Secondo il rapporto redatto dalla Population Division dell'Organizzazione delle Nazioni Unite, nel 2010 gli abitanti del Continente Nero erano circa un miliardo, mentre oggi, dopo soli 8 anni da quella stima, la popolazione e' già aumentata di un quinto, vale a dire che si e' arrivati ad un miliardo e duecento milioni di persone. Una crescita inarrestabile, che porterà l'Africa a diventare entro il 2100 il continente più popoloso del pianeta, superando persino l'Asia che nel secolo a venire vedrà invece decrescere il proprio numero di abitanti. Sempre secondo le stime delle Nazioni Unite la popolazione africana, entro i prossimi 90 anni, e' destinata a crescere fino a superare i 4 miliardi di persone.
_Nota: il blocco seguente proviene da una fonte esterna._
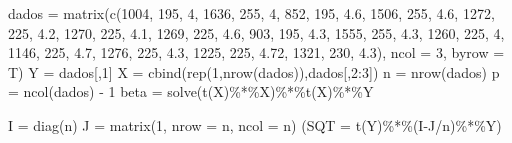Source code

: \documentclass[
]{book}
\newenvironment{Shaded}{\begin{snugshade}}{\end{snugshade}}
\newcommand{\AttributeTok}[1]{\textcolor[rgb]{0.77,0.63,0.00}{#1}}
\newcommand{\DecValTok}[1]{\textcolor[rgb]{0.00,0.00,0.81}{#1}}
\newcommand{\FloatTok}[1]{\textcolor[rgb]{0.00,0.00,0.81}{#1}}
\newcommand{\FunctionTok}[1]{\textcolor[rgb]{0.00,0.00,0.00}{#1}}
\newcommand{\NormalTok}[1]{#1}
\newcommand{\OtherTok}[1]{\textcolor[rgb]{0.56,0.35,0.01}{#1}}
\newcommand{\SpecialCharTok}[1]{\textcolor[rgb]{0.00,0.00,0.00}{#1}}
\begin{document}
\begin{Shaded}
\begin{Highlighting}[]
\NormalTok{dados }\OtherTok{=} \FunctionTok{matrix}\NormalTok{(}\FunctionTok{c}\NormalTok{(}\DecValTok{1004}\NormalTok{, }\DecValTok{195}\NormalTok{, }\DecValTok{4}\NormalTok{,}
                 \DecValTok{1636}\NormalTok{, }\DecValTok{255}\NormalTok{, }\DecValTok{4}\NormalTok{,}
                 \DecValTok{852}\NormalTok{, }\DecValTok{195}\NormalTok{, }\FloatTok{4.6}\NormalTok{,}
                 \DecValTok{1506}\NormalTok{, }\DecValTok{255}\NormalTok{, }\FloatTok{4.6}\NormalTok{,}
                 \DecValTok{1272}\NormalTok{, }\DecValTok{225}\NormalTok{, }\FloatTok{4.2}\NormalTok{,}
                 \DecValTok{1270}\NormalTok{, }\DecValTok{225}\NormalTok{, }\FloatTok{4.1}\NormalTok{,}
                 \DecValTok{1269}\NormalTok{, }\DecValTok{225}\NormalTok{, }\FloatTok{4.6}\NormalTok{,}
                 \DecValTok{903}\NormalTok{, }\DecValTok{195}\NormalTok{, }\FloatTok{4.3}\NormalTok{,}
                 \DecValTok{1555}\NormalTok{, }\DecValTok{255}\NormalTok{, }\FloatTok{4.3}\NormalTok{,}
                 \DecValTok{1260}\NormalTok{, }\DecValTok{225}\NormalTok{, }\DecValTok{4}\NormalTok{,}
                 \DecValTok{1146}\NormalTok{, }\DecValTok{225}\NormalTok{, }\FloatTok{4.7}\NormalTok{,}
                 \DecValTok{1276}\NormalTok{, }\DecValTok{225}\NormalTok{, }\FloatTok{4.3}\NormalTok{,}
                 \DecValTok{1225}\NormalTok{, }\DecValTok{225}\NormalTok{, }\FloatTok{4.72}\NormalTok{,}
                 \DecValTok{1321}\NormalTok{, }\DecValTok{230}\NormalTok{, }\FloatTok{4.3}\NormalTok{), }\AttributeTok{ncol =} \DecValTok{3}\NormalTok{, }\AttributeTok{byrow =}\NormalTok{ T)}
\NormalTok{Y }\OtherTok{=}\NormalTok{ dados[,}\DecValTok{1}\NormalTok{]}
\NormalTok{X }\OtherTok{=} \FunctionTok{cbind}\NormalTok{(}\FunctionTok{rep}\NormalTok{(}\DecValTok{1}\NormalTok{,}\FunctionTok{nrow}\NormalTok{(dados)),dados[,}\DecValTok{2}\SpecialCharTok{:}\DecValTok{3}\NormalTok{])}
\NormalTok{n }\OtherTok{=} \FunctionTok{nrow}\NormalTok{(dados)}
\NormalTok{p }\OtherTok{=} \FunctionTok{ncol}\NormalTok{(dados) }\SpecialCharTok{{-}} \DecValTok{1}
\NormalTok{beta }\OtherTok{=} \FunctionTok{solve}\NormalTok{(}\FunctionTok{t}\NormalTok{(X)}\SpecialCharTok{\%*\%}\NormalTok{X)}\SpecialCharTok{\%*\%}\FunctionTok{t}\NormalTok{(X)}\SpecialCharTok{\%*\%}\NormalTok{Y}

\NormalTok{I }\OtherTok{=} \FunctionTok{diag}\NormalTok{(n)}
\NormalTok{J }\OtherTok{=} \FunctionTok{matrix}\NormalTok{(}\DecValTok{1}\NormalTok{, }\AttributeTok{nrow =}\NormalTok{ n, }\AttributeTok{ncol =}\NormalTok{ n)}
\NormalTok{(}\AttributeTok{SQT =} \FunctionTok{t}\NormalTok{(Y)}\SpecialCharTok{\%*\%}\NormalTok{(I}\SpecialCharTok{{-}}\NormalTok{J}\SpecialCharTok{/}\NormalTok{n)}\SpecialCharTok{\%*\%}\NormalTok{Y)}
\end{Highlighting}
\end{Shaded}
\end{document}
La prima ragione che determina un'impennata così importante del tasso demografico e' senza dubbio l'uso più consapevole e diffuso dei medicinali che, in questi ultimi anni, hanno consentito di debellare molte malattie che un tempo falcidiavano milioni di persone. Un altro dato interessante che emerge dal rapporto delle Nazioni Unite, e' l'alto tasso di natalità delle donne africane, che si attesta intorno ai 4 bambini, retaggio di un passato agricolo che obbligava le famiglie a procreare il più possibile, per consentire un'adeguata forza lavoro. L'assenza di strumenti culturali che possano regolamentare una consapevole pianificazione familiare e' un'altra ragione che spinge molti individui a procreare in maniera così significativa. Anche la mancanza di tecniche contraccettive adeguate e' un motivo che determina il boom demografico africano. Altro fattore che sta causando l'aumento della popolazione e' il progresso della tecnologia applicata alla filiera della produzione alimentare.
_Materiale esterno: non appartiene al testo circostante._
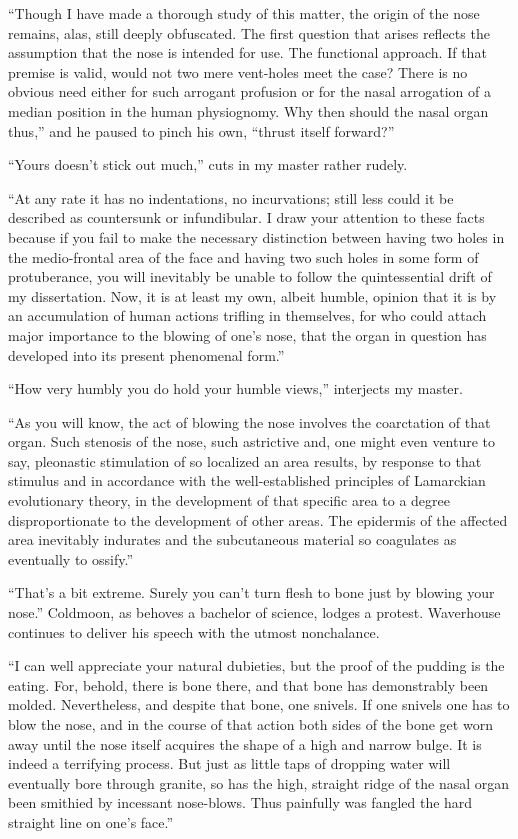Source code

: \documentclass[12pt, openright]{book}
\begin{document}
``Though I have made a thorough study of this matter, the origin of the
nose remains, alas, still deeply obfuscated. The first question that
arises reflects the assumption that the nose is intended for use. The
functional approach. If that premise is valid, would not two mere
vent-holes meet the case? There is no obvious need either for such
arrogant profusion or for the nasal arrogation of a median position in
the human physiognomy. Why then should the nasal organ thus,'' and he
paused to pinch his own, ``thrust itself forward?''

``Yours doesn't stick out much,'' cuts in my master rather rudely.

``At any rate it has no indentations, no incurvations; still less could
it be described as countersunk or infundibular. I draw your attention to
these facts because if you fail to make the necessary distinction
between having two holes in the medio-frontal area of the face and
having two such holes in some form of protuberance, you will inevitably
be unable to follow the quintessential drift of my dissertation. Now, it
is at least my own, albeit humble, opinion that it is by an accumulation
of human actions trifling in themselves, for who could attach major
importance to the blowing of one's nose, that the organ in question has
developed into its present phenomenal form.''

``How very humbly you do hold your humble views,'' interjects my master.

``As you will know, the act of blowing the nose involves the coarctation
of that organ. Such stenosis of the nose, such astrictive and, one might
even venture to say, pleonastic stimulation of so localized an area
results, by response to that stimulus and in accordance with the
well-established principles of Lamarckian evolutionary theory, in the
development of that specific area to a degree disproportionate to the
development of other areas. The epidermis of the affected area
inevitably indurates and the subcutaneous material so coagulates as
eventually to ossify.''

``That's a bit extreme. Surely you can't turn flesh to bone just by
blowing your nose.'' Coldmoon, as behoves a bachelor of science, lodges
a protest. Waverhouse continues to deliver his speech with the utmost
nonchalance.

``I can well appreciate your natural dubieties, but the proof of the
pudding is the eating. For, behold, there is bone there, and that bone
has demonstrably been molded. Nevertheless, and despite that bone, one
snivels. If one snivels one has to blow the nose, and in the course of
that action both sides of the bone get worn away until the nose itself
acquires the shape of a high and narrow bulge. It is indeed a terrifying
process. But just as little taps of dropping water will eventually bore
through granite, so has the high, straight ridge of the nasal organ been
smithied by incessant nose-blows. Thus painfully was fangled the hard
straight line on one's face.''
\end{document}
Le moderne tecniche d'irrigazione e lo sviluppo del tessuto industriale del continente stanno determinando una diffusione più endemica delle fonti di sostentamento. Queste sono solo alcune delle ragioni per le quali sarà impossibile arginare i flussi migratori che dal sud del mondo avanzano verso l'Europa o il Nord America, perché l'istinto di sopravvivenza della razza umana e' destinato ad abbattere qualunque muro il primo mondo tenti di erigere, con buona pace delle politiche di contrasto, di respingimento e dei cosiddetti hot spot che si vorrebbero costruire in Africa. Senza tralasciare le responsabilità politiche di paesi che hanno avuto un passato coloniale, colpevole ancora oggi del saccheggio delle ricchezze naturali e del deserto culturale perpetrato per oltre un secolo ai danni del Continente Nero, un tempo con l'occidentalizzazione forzata di interi paesi ed ora con la corruzione sistematica delle multinazionali che foraggia spesso capi di stato sanguinari e che inevitabilmente impedisce un corretto sviluppo democratico e un'adeguata ripartizione dei beni comuni.